Royal Commission in PalestineHigh Commissioner for Trans-Jordan, Jerusalem

Secret, Reference No. TC/12/37

Sir,

I have the honour to transmit herewith, for your information, a translation of a memorandum which His Highness the Amir Abdullah handed to the Chairman of the Palestine Royal Commission on the occasion of the Commission’s visit to Amman.

I have the honour to be,

Sir,

Your most obedient,

humble servant,

J. Halhorn Hall.

Acting High Commissioner for Trans-Jordan

The Right Honourable

W.G.A. Ormsby-Gore, P.C., M.P.,

His Majesty’s Principal Secretary of State for the Colonies.

 

To The Honourable Royal Commission in Palestine.

Honourable Members,

I can feel the heavy weight of the responsibility which has been cast upon you and the mighty obstacles with which you have to deal. I have thought it expedient however, to lay before you the gist of various opinions entertained by the Arabs, their preoccupations and discussions concerning the Palestine case. When I say the Arabs and refer particularly to the Arabs in Palestine, I do not overlook their brethren in neighbouring countries, including the farthest boundaries of Arab Kingdoms and Principalities (Emirates).

All these peoples are keeping a careful and vigilant watch over the situation in Palestine owing to the unity of their feelings, their national and religious ties as well as the bond which they believe to unite their future destiny.

I hope to be the most accurate commentator on the Arabs and the most candid interpreter of their desires. As t my personal opinion I would prefer to postpone the expression thereof until some other opportunity. I do, however, wish at the outset to draw the attention of the Honourable Royal Commission to the manner in which the Arabs defined their own country and to say that this definition dates back by over 1300 years; I cannot think that any nation under the sun has inherited such a written demarcation of their countries and a definition of their various parts from such a remote period.

The clearest proof which the Arabs submit as to the authenticity of their statements is found in the description of Arabia by Abdallah Bin Abbas who was one of the prophet’s companions, his blood cousin and the jurist of the Moslem Nation.

Ibn Abbas said – –

“Arabia has been called a peninsula because it is surrounded by rivers and seas from all sides and formed into the likeness of one of the sea islands.

“The Euphrates springs from the country of the “Rum” and appears in the district of Kinsarreen and flows down on the edge of El Jezeera and most of ‘Iraq until it reaches Basra, El Abillat, thence to Abbadan. From that place the sea proceeds in a westerly direction surrounding coast such as Safwan, which lies at a distance of one stage from Bab ul Mirbid at Basra, thence to Kazima, El Kateef, Hagar, Asyaf el Bahrein Ouman and El Shahar. A section of the sea extends to Hadramant and the neighbourhood of Ibbein and then turns to the west towards Dahlak from which it continues and passes through Tahaim-El Yamen, the country of Hakam, the Ashareein and ‘Ak, next continuing to Jedda, the coast of Mecca, and to El jar, the coast of Medina, the coast of El Tor the Gulf of Esla, and the Raya coast until it reaches the Red Sea of Egypt which joins that country.

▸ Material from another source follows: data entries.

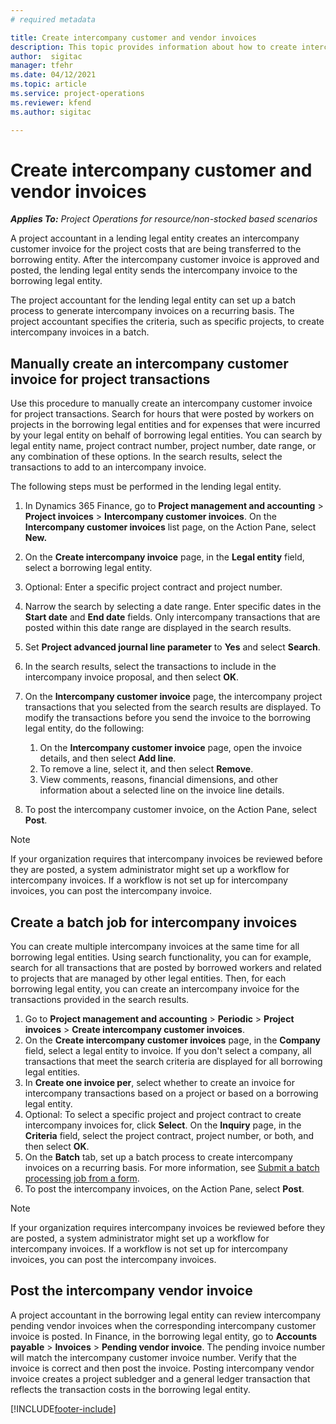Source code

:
 ```yaml
---
# required metadata

title: Create intercompany customer and vendor invoices
description: This topic provides information about how to create intercompany customer and vendor invoices.
author:  sigitac
manager: tfehr
ms.date: 04/12/2021
ms.topic: article
ms.service: project-operations
ms.reviewer: kfend
ms.author: sigitac

---
```


# Create intercompany customer and vendor invoices

_**Applies To:** Project Operations for resource/non-stocked based scenarios_

A project accountant in a lending legal entity creates an intercompany customer invoice for the project costs that are being transferred to the borrowing entity. After the intercompany customer invoice is approved and posted, the lending legal entity sends the intercompany invoice to the borrowing legal entity.

The project accountant for the lending legal entity can set up a batch process to generate intercompany invoices on a recurring basis. The project accountant specifies the criteria, such as specific projects, to create intercompany invoices in a batch.

## Manually create an intercompany customer invoice for project transactions 

Use this procedure to manually create an intercompany customer invoice for project transactions. Search for hours that were posted by workers on projects in the borrowing legal entities and for expenses that were incurred by your legal entity on behalf of borrowing legal entities. You can search by legal entity name, project contract number, project number, date range, or any combination of these options. In the search results, select the transactions to add to an intercompany invoice. 

The following steps must be performed in the lending legal entity. 

1. In Dynamics 365 Finance, go to **Project management and accounting** > **Project invoices** > **Intercompany customer invoices**. On the **Intercompany customer invoices**  list page, on the Action Pane, select **New.**
2. On the **Create intercompany invoice** page, in the **Legal entity** field, select a borrowing legal entity.
3. Optional: Enter a specific project contract and project number.
4. Narrow the search by selecting a date range. Enter specific dates in the **Start date** and **End date** fields. Only intercompany transactions that are posted within this date range are displayed in the search results.
5. Set **Project advanced journal line parameter** to **Yes** and select **Search**.
6. In the search results, select the transactions to include in the intercompany invoice proposal, and then select **OK**.
7. On the **Intercompany customer invoice** page, the intercompany project transactions that you selected from the search results are displayed. To modify the transactions before you send the invoice to the borrowing legal entity, do the following:
  
    1. On the **Intercompany customer invoice** page, open the invoice details, and then select **Add line**.
    2. To remove a line, select it, and then select **Remove**.
    3. View comments, reasons, financial dimensions, and other information about a selected line on the invoice line details.
    
8. To post the intercompany customer invoice, on the Action Pane, select **Post**.

> [!NOTE]
> If your organization requires that intercompany invoices be reviewed before they are posted, a system administrator might set up a workflow for intercompany invoices. If a workflow is not set up for intercompany invoices, you can post the intercompany invoice.

## Create a batch job for intercompany invoices

You can create multiple intercompany invoices at the same time for all borrowing legal entities. Using search functionality, you can for example, search for all transactions that are posted by borrowed workers and related to projects that are managed by other legal entities. Then, for each borrowing legal entity, you can create an intercompany invoice for the transactions provided in the search results.

1. Go to **Project management and accounting** > **Periodic** > **Project invoices** > **Create intercompany customer invoices**.
2. On the **Create intercompany customer invoices** page, in the **Company**  field, select a legal entity to invoice. If you don't select a company, all transactions that meet the search criteria are displayed for all borrowing legal entities.
3. In **Create one invoice per**, select whether to create an invoice for intercompany transactions based on a project or based on a borrowing legal entity.
4. Optional: To select a specific project and project contract to create intercompany invoices for, click **Select**. On the **Inquiry** page, in the **Criteria** field, select the project contract, project number, or both, and then select **OK**.
5. On the **Batch** tab, set up a batch process to create intercompany invoices on a recurring basis. For more information, see [Submit a batch processing job from a form](https://docs.microsoft.com/dynamicsax-2012/appuser-itpro/submit-a-batch-processing-job-from-a-form).
6. To post the intercompany invoices, on the Action Pane, select **Post**.

> [!NOTE]
> If your organization requires intercompany invoices be reviewed before they are posted, a system administrator might set up a workflow for intercompany invoices. If a workflow is not set up for intercompany invoices, you can post the intercompany invoices.

## Post the intercompany vendor invoice

A project accountant in the borrowing legal entity can review intercompany pending vendor invoices when the corresponding intercompany customer invoice is posted. In Finance, in the borrowing legal entity, go to **Accounts payable** > **Invoices** > **Pending vendor invoice**. The pending invoice number will match the intercompany customer invoice number. Verify that the invoice is correct and then post the invoice. Posting intercompany vendor invoice creates a project subledger and a general ledger transaction that reflects the transaction costs in the borrowing legal entity.


[!INCLUDE[footer-include](../includes/footer-banner.md)]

The Nile comes in on the west of this branch of the sea, running from the Upper Sudan parallel with the sea until it flows into the sea of Egypt and Syria; thence the sea extends from Egypt until it reaches Palestine at the environs of Ascalon, thence to Tyre and the coast of the Jordan, Beirut and other places of the coast of Damascus continuing to the littoral of Homs and Kansarreen until it reaches the point from which the Euphrates flows down along the edges of Kansarreen and El Jezira”.

I do not wish to go beyond this limitation and to quote what the Arab Historians of old said about Palestine in that it was the dwelling place of the Amalakites and their tribes and even the Hyksos Kings who conquered and occupied Egypt for sometime; I would only say that ever since the foundation of the Arab Kingdom in its true sense as defined by Ibn Abbas, the Arabs were settled in and never left their country, Palestine. Subsequent wars which raged for hundreds of years could not deprive them of Palestine nor terminate their existence therefrom. On the contrary they continued to live in that country for ages without interruption.

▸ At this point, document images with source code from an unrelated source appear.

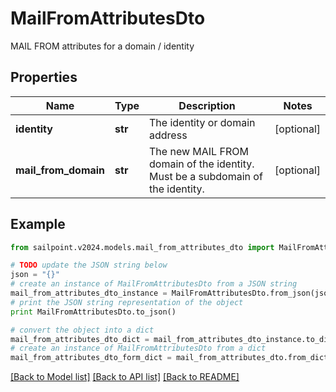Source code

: # MailFromAttributesDto

MAIL FROM attributes for a domain / identity

## Properties

Name | Type | Description | Notes
------------ | ------------- | ------------- | -------------
**identity** | **str** | The identity or domain address | [optional] 
**mail_from_domain** | **str** | The new MAIL FROM domain of the identity. Must be a subdomain of the identity. | [optional] 

## Example

```python
from sailpoint.v2024.models.mail_from_attributes_dto import MailFromAttributesDto

# TODO update the JSON string below
json = "{}"
# create an instance of MailFromAttributesDto from a JSON string
mail_from_attributes_dto_instance = MailFromAttributesDto.from_json(json)
# print the JSON string representation of the object
print MailFromAttributesDto.to_json()

# convert the object into a dict
mail_from_attributes_dto_dict = mail_from_attributes_dto_instance.to_dict()
# create an instance of MailFromAttributesDto from a dict
mail_from_attributes_dto_form_dict = mail_from_attributes_dto.from_dict(mail_from_attributes_dto_dict)
```
[[Back to Model list]](../README.md#documentation-for-models) [[Back to API list]](../README.md#documentation-for-api-endpoints) [[Back to README]](../README.md)


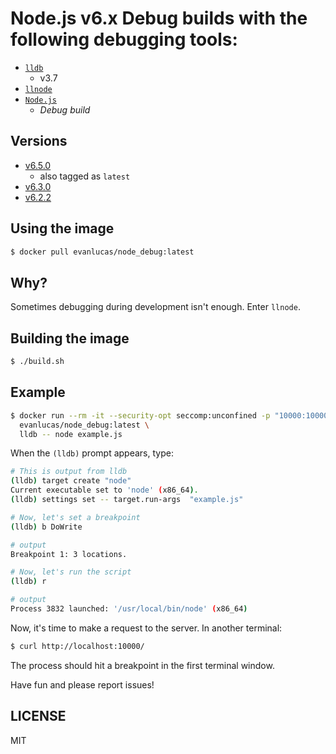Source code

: # Node.js v6.x Debug builds with the following debugging tools:

* [`lldb`][]
  - v3.7
* [`llnode`][]
* [`Node.js`][]
  - *Debug build*

## Versions

* [v6.5.0](https://github.com/nodejs/node/blob/master/doc/changelogs/CHANGELOG_V6.md#6.5.0)
  - also tagged as `latest`
* [v6.3.0](https://github.com/nodejs/node/blob/master/doc/changelogs/CHANGELOG_V6.md#6.3.0)
* [v6.2.2](https://github.com/nodejs/node/blob/master/doc/changelogs/CHANGELOG_V6.md#6.2.2)

## Using the image

```bash
$ docker pull evanlucas/node_debug:latest
```

## Why?

Sometimes debugging during development isn't enough. Enter `llnode`.

## Building the image

```bash
$ ./build.sh
```

## Example

```bash
$ docker run --rm -it --security-opt seccomp:unconfined -p "10000:10000" \
  evanlucas/node_debug:latest \
  lldb -- node example.js
```

When the `(lldb)` prompt appears, type:

```bash
# This is output from lldb
(lldb) target create "node"
Current executable set to 'node' (x86_64).
(lldb) settings set -- target.run-args  "example.js"

# Now, let's set a breakpoint
(lldb) b DoWrite

# output
Breakpoint 1: 3 locations.

# Now, let's run the script
(lldb) r

# output
Process 3832 launched: '/usr/local/bin/node' (x86_64)
```

Now, it's time to make a request to the server. In another terminal:

```bash
$ curl http://localhost:10000/
```

The process should hit a breakpoint in the first terminal window.

Have fun and please report issues!

## LICENSE

MIT

[`lldb`]: https://github.com/llvm-mirror/lldb
[`llnode`]: https://github.com/indutny/llnode
[`Node.js`]: https://github.com/nodejs/node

A nation whose belief in their country is thus with such a history and period of occupation cannot admit the claims of any alien to rights therein, whoever they may be.

The Jews did not originate in Palestine neither was it their birth place; they invaded it from outside as did other foreign invaders, they fought the Philistines from whom they wrenched a portion of the land on which they settled for a limited period. They were later expelled from the country by the sword in the same way as they entered it, and the conquering nations occupied the land until the rightful people restored the land.

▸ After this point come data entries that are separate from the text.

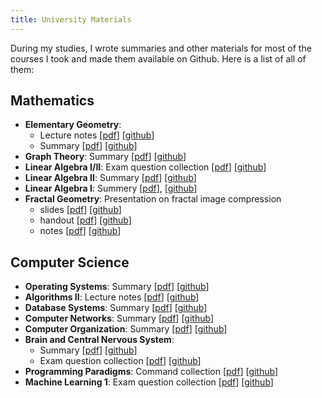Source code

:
 ```yaml
---
title: University Materials
---
```


During my studies, I wrote summaries and other materials for most of the courses I took and made them available on Github. Here is a list of all of them:

## Mathematics

- **Elementary Geometry**:
  - Lecture notes [[pdf](https://github.com/jens-ox/elementare-geometrie/raw/master/main.pdf)] [[github](https://github.com/jens-ox/elementare-geometrie)]
  - Summary [[pdf](https://github.com/jens-ox/elementare-geometrie/raw/master/main.pdf)] [[github](https://github.com/jens-ox/elementare-geometrie/)]
- **Graph Theory**: Summary [[pdf](https://github.com/jens-ox/graph-theory-summary/raw/master/main.pdf)] [[github](https://github.com/jens-ox/graph-theory-summary)]
- **Linear Algebra I/II**: Exam question collection [[pdf](https://github.com/jens-ox/Klausuraufgaben-LA/raw/master/main.pdf)] [[github](https://github.com/jens-ox/Klausuraufgaben-LA)]
- **Linear Algebra II**: Summary [[pdf](https://github.com/jens-ox/Zusammenfassung-LA2/raw/master/Zusammenfassung-LA2.pdf)] [[github](https://github.com/jens-ox/Zusammenfassung-LA2)]
- **Linear Algebra I**: Summery [[pdf](https://github.com/jens-ox/Zusammenfassung-LA1/raw/master/Zusammenfassung-LA1.pdf)], [[github](https://github.com/jens-ox/Zusammenfassung-LA1)]
- **Fractal Geometry**: Presentation on fractal image compression
  - slides [[pdf](https://github.com/jens-ox/fractals-slides/raw/master/slides.pdf)] [[github](https://github.com/jens-ox/fractals-slides/)]
  - handout [[pdf](https://github.com/jens-ox/fractals-handout/raw/master/handout.pdf)] [[github](https://github.com/jens-ox/fractals-handout/)]
  - notes [[pdf](https://github.com/jens-ox/fractals-notes/raw/master/notes.pdf)] [[github](https://github.com/jens-ox/fractals-notes/)]

## Computer Science

- **Operating Systems**: Summary [[pdf](https://github.com/jens-ox/OS/raw/master/main.pdf)] [[github](https://github.com/jens-ox/OS)]
- **Algorithms II**: Lecture notes [[pdf](https://github.com/jens-ox/AlgoII-Skript/raw/master/main.pdf)] [[github](https://github.com/jens-ox/AlgoII-Skript)]
- **Database Systems**: Summary [[pdf](https://github.com/jens-ox/DBS/raw/master/main.pdf)] [[github](https://github.com/jens-ox/DBS)]
- **Computer Networks**: Summary [[pdf](https://github.com/jens-ox/RN-2/raw/master/main.pdf)] [[github](https://github.com/jens-ox/RN-2)]
- **Computer Organization**: Summary [[pdf](https://github.com/jens-ox/RO/raw/master/Zusammenfassung-RO.pdf)] [[github](https://github.com/jens-ox/RO)]
- **Brain and Central Nervous System**:
  - Summary [[pdf](https://github.com/jens-ox/gzns/raw/master/main.pdf)] [[github](https://github.com/jens-ox/gzns/)]
  - Exam question collection [[pdf](https://github.com/jens-ox/fragen-gzns/raw/master/main.pdf)] [[github](https://github.com/jens-ox/fragen-gzns/)]
- **Programming Paradigms**: Command collection [[pdf](https://github.com/jens-ox/propa/raw/master/main.pdf)] [[github](https://github.com/jens-ox/propa/)]
- **Machine Learning 1**: Exam question collection [[pdf](https://github.com/jens-ox/fragen-ml1/raw/master/main.pdf)] [[github](https://github.com/jens-ox/fragen-ml1/)]
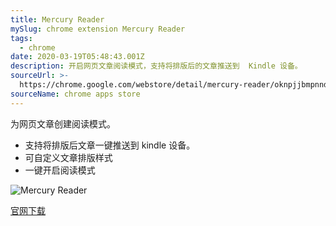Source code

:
 ```yaml
---
title: Mercury Reader
mySlug: chrome extension Mercury Reader
tags:
  - chrome
date: 2020-03-19T05:48:43.001Z
description: 开启网页文章阅读模式，支持将排版后的文章推送到  Kindle 设备。
sourceUrl: >-
  https://chrome.google.com/webstore/detail/mercury-reader/oknpjjbmpnndlpmnhmekjpocelpnlfdi/related?hl=en
sourceName: chrome apps store
---
```

为网页文章创建阅读模式。

- 支持将排版后文章一键推送到 kindle 设备。
- 可自定义文章排版样式
- 一键开启阅读模式

![Mercury Reader](https://i.loli.net/2020/03/19/bPYVrFJBXe75UKz.png)

[官网下载](https://chrome.google.com/webstore/detail/mercury-reader/oknpjjbmpnndlpmnhmekjpocelpnlfdi/related?hl=en)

Therefore the Arabs cannot find any historical justification for the claim of the Jews to reside in Palestine as of right.

The Arabs regained the country from the Romans and remained in possession thereof, uninterruptedly, until the present day; they will never move an inch therefrom.

Moreover, the Arabs cannot understand how a claim could be made to a country in which the Jews settled in the manner I have explained above and from which they were expelled about two thousand years ago, and then comes the recent policy and states that such a claim is legal.

I wonder what International law would admit the legality of such a remote claim and how the nations of the world would fare if this theory was adopted, including the British Empire itself and the Nations which form the League of Nations.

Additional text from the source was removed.